[Dataset excerpts]
===============

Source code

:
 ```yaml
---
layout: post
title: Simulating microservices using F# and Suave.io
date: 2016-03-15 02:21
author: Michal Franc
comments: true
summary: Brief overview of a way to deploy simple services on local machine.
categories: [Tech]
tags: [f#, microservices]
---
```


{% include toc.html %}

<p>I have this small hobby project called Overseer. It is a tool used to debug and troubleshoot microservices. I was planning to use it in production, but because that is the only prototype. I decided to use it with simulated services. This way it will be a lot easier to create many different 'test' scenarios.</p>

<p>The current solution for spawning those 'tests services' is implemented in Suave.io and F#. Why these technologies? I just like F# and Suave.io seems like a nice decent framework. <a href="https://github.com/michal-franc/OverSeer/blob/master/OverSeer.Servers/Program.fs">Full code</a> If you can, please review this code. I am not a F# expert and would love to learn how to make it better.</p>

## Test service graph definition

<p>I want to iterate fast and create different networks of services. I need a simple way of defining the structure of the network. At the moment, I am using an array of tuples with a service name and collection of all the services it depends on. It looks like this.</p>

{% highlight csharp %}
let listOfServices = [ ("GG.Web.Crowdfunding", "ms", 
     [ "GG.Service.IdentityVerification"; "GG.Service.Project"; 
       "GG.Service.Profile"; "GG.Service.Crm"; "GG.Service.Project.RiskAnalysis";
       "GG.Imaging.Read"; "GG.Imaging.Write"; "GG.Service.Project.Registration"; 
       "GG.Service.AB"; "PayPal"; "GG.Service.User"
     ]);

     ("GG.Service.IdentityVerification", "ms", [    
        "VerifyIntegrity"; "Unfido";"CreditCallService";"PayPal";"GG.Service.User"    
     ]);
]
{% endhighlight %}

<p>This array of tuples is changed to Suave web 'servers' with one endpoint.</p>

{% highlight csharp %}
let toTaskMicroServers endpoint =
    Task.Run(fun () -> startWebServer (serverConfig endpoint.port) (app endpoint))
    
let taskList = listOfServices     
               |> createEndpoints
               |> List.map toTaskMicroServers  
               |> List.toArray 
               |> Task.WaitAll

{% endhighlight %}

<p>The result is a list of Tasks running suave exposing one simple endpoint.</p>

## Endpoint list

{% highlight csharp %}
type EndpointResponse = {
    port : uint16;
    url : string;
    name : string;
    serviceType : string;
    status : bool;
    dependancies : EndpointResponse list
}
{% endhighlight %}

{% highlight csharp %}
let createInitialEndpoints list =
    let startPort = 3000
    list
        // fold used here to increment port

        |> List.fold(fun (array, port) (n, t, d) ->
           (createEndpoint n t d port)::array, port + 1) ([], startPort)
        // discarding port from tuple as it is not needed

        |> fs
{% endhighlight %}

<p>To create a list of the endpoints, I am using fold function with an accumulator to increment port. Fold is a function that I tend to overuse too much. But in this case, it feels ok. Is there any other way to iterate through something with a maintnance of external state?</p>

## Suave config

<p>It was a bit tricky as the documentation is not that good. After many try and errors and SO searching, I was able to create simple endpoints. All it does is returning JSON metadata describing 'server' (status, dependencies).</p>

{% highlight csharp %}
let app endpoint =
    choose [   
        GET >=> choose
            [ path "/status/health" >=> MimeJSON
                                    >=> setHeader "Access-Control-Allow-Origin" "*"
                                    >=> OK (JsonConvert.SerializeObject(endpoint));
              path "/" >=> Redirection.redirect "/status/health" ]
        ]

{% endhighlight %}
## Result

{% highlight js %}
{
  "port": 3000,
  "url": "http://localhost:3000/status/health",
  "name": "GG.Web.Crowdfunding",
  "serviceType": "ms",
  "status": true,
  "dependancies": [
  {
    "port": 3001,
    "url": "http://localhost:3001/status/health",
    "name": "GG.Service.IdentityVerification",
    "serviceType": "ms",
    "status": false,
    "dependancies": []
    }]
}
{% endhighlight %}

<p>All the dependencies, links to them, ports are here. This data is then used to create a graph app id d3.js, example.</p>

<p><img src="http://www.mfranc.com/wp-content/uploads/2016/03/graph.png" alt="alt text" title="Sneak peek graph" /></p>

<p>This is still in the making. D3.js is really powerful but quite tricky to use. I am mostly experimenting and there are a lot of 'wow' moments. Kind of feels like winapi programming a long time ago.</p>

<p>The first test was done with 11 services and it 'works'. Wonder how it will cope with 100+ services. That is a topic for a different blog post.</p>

===============

Run a filter over the data above and keep each line that contains the word "dependencies".

<p>It was a bit tricky as the documentation is not that good. After many try and errors and SO searching, I was able to create simple endpoints. All it does is returning JSON metadata describing 'server' (status, dependencies).</p>
<p>All the dependencies, links to them, ports are here. This data is then used to create a graph app id d3.js, example.</p>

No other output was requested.